| blurkuna wrote:|
Now, I am uncertain between 8x25 and 10x25.
How significant is that 'slight handshake'?
Image vibration varies from person to person.
For me, it was enough that I decided to give the 9x a try.
For you it may not necessarily be a deal breaker.
The extra magnification from 8x to 10x is nice, if you really have a need for it.
Compact binoculars, such as the ProStaff, are so small & lightweight that they
tend to lend themselves more to hand shake than a larger binocular with more
weight and size.
If you order one just make sure that you purchase it from a seller who will give you
a 100% money back guarantee.
p.s. I just purchased a discontinued Nikon Prostaff 9x25 over the internet.
Mine was advertised as "new" but in reality it turned out to be "reconditioned" by Nikon.
I ended up returning it because of the 90 day warranty, from Nikon, for reconditioned binoculars.
During the daytime it was bright & very sharp, not lacking in any way as far as optics & coatings.

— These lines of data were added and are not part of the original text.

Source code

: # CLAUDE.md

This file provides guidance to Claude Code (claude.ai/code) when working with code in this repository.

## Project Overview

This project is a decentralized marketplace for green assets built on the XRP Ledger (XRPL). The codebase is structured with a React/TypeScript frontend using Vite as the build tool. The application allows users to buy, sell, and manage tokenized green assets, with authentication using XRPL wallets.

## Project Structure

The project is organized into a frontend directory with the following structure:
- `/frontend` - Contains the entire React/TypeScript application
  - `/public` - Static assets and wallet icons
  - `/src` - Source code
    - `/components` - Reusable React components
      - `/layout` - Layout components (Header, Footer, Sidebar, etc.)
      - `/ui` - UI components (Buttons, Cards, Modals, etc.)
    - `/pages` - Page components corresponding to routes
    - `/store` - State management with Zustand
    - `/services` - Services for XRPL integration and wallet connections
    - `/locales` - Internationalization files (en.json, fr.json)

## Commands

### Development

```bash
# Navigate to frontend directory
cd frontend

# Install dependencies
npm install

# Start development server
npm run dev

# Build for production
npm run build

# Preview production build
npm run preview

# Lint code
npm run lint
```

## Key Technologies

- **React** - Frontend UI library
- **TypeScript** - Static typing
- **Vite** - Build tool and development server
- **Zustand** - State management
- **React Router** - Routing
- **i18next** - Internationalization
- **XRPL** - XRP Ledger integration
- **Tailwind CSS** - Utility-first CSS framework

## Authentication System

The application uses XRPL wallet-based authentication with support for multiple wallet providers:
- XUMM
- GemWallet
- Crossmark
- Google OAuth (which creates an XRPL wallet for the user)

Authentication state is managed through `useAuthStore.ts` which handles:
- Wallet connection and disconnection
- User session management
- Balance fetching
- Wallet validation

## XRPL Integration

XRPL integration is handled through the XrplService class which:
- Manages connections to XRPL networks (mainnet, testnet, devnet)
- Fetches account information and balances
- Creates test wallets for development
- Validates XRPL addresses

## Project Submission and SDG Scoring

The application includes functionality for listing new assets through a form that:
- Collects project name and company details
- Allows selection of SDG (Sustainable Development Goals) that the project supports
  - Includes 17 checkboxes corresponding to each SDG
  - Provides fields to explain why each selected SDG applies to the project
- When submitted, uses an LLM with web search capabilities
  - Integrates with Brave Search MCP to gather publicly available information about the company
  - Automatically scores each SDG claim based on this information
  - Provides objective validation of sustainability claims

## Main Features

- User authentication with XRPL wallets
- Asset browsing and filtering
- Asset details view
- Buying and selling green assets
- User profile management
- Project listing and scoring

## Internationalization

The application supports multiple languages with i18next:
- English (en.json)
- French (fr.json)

During the nighttime it has pinpoint stars & no double images.
Collimation was spot on.
My negative opinions are: magnification above 8x is too shaky & magnifications above 8x restrict FOV.
I think that larger eyepiece lenses would help in increasing the FOV to a more comfortable level,
however, since the 9x is an older, discontinued model, perhaps Nikon has already addressed this solution.
The focus wheel is faster than I like it. I'm always tweaking it for the best sharpness.
A slightly slower focus wheel would keep me from 'searching', back & forth, for the best resolution.
My personal complaint is that compact
binoculars, 25mm or under, are too small
for my hands.
Speaking for myself, the discontinued Leupold Katmai is as small as I would go.
The Katmai 32mm is the only compact, for me, that does not feel ridiculously tiny in my hands.